Many unemployed youths are sponging off their parents for a living, a report indicated.


More than 20,000 university students in Xi'an, capital city of Northwest China's Shaanxi Province, wait on November 5 to confirm their registration for 2005 national examination for civil servants. There are 1,553 posts available from Shaanxi provincial government and 8,400 from central government departments. [China Daily]

The report, released by Luwan District Labor and Social Security Bureau surveyed 202 Shanghai jobless people aged between 16 and 35 last month about their employment situation.

About 70 percent said they were completely dependent on their parents for a living while only 20 percent provide for themselves by taking part-time or short-term jobs.

"Adult children without a steady job and income will naturally add a burden to any family," Weng Sishi, a bureau official, said yesterday.

Most of the unemployed in the survey, however, said they would not voluntarily take up a training program.

Twenty-three percent also said that they had no intention of looking for a job in the near future.

The survey indicated that only 16 percent of young jobless respondents hold a college degree or above.

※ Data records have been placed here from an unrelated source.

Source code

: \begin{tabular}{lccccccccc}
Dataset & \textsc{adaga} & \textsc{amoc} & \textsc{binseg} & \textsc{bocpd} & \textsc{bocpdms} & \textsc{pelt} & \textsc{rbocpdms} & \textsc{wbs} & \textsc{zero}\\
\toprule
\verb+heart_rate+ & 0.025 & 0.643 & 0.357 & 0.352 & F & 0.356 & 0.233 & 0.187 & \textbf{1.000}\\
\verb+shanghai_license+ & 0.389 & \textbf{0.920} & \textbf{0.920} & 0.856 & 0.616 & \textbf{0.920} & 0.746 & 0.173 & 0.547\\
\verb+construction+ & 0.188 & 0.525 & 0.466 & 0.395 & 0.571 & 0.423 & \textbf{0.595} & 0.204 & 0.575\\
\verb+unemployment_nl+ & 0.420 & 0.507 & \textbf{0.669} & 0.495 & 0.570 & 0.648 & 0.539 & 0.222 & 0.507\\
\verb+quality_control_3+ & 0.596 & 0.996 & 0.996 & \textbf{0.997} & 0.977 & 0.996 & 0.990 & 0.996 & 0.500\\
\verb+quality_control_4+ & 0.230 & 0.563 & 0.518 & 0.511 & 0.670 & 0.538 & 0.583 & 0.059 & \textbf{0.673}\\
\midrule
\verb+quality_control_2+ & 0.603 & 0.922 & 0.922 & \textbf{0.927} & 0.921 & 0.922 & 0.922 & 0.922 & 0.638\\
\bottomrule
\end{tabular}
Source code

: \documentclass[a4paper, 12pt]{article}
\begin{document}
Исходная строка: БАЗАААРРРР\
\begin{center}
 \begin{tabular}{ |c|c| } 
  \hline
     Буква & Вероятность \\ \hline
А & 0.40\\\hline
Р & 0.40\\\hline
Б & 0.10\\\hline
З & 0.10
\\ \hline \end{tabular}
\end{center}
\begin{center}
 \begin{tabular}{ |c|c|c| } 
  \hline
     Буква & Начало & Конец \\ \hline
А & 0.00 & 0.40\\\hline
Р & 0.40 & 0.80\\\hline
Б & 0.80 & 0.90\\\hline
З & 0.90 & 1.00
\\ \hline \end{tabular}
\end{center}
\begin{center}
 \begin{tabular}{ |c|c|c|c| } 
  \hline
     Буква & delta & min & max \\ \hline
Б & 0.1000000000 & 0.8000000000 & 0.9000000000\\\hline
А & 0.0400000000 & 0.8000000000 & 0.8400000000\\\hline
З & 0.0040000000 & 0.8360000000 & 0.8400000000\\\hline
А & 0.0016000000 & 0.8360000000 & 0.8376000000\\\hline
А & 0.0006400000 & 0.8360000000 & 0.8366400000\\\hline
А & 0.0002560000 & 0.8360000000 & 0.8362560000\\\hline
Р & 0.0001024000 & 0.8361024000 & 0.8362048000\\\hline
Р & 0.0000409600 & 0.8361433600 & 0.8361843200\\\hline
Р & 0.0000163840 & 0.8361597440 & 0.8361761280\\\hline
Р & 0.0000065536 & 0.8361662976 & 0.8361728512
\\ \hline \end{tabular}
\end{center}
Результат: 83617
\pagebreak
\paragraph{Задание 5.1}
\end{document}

Most were graduates from high schools or polytechnic schools.

Meanwhile, 80 percent of these respondents don't have any government-licensed professional certificates.

About 70 percent never took any vocational training courses, the survey said.

But the biggest employment barrier lies in the selectiveness of job hunters, not vocational skills, Weng said.

Among all those unemployed under 35 in Luwan, office clerks and management professionals are the top wanted occupations.

Only 10 percent of the respondents said they were willing to take up positions in the service sector, such as shop assistants or waiters.

The majority of jobless males want a minimum salary of 1,500 yuan (US$181) per month, almost the same level as a university graduate.

In addition, some parents, especially those in wealthier families, want their only child to only take jobs with either high income or social status.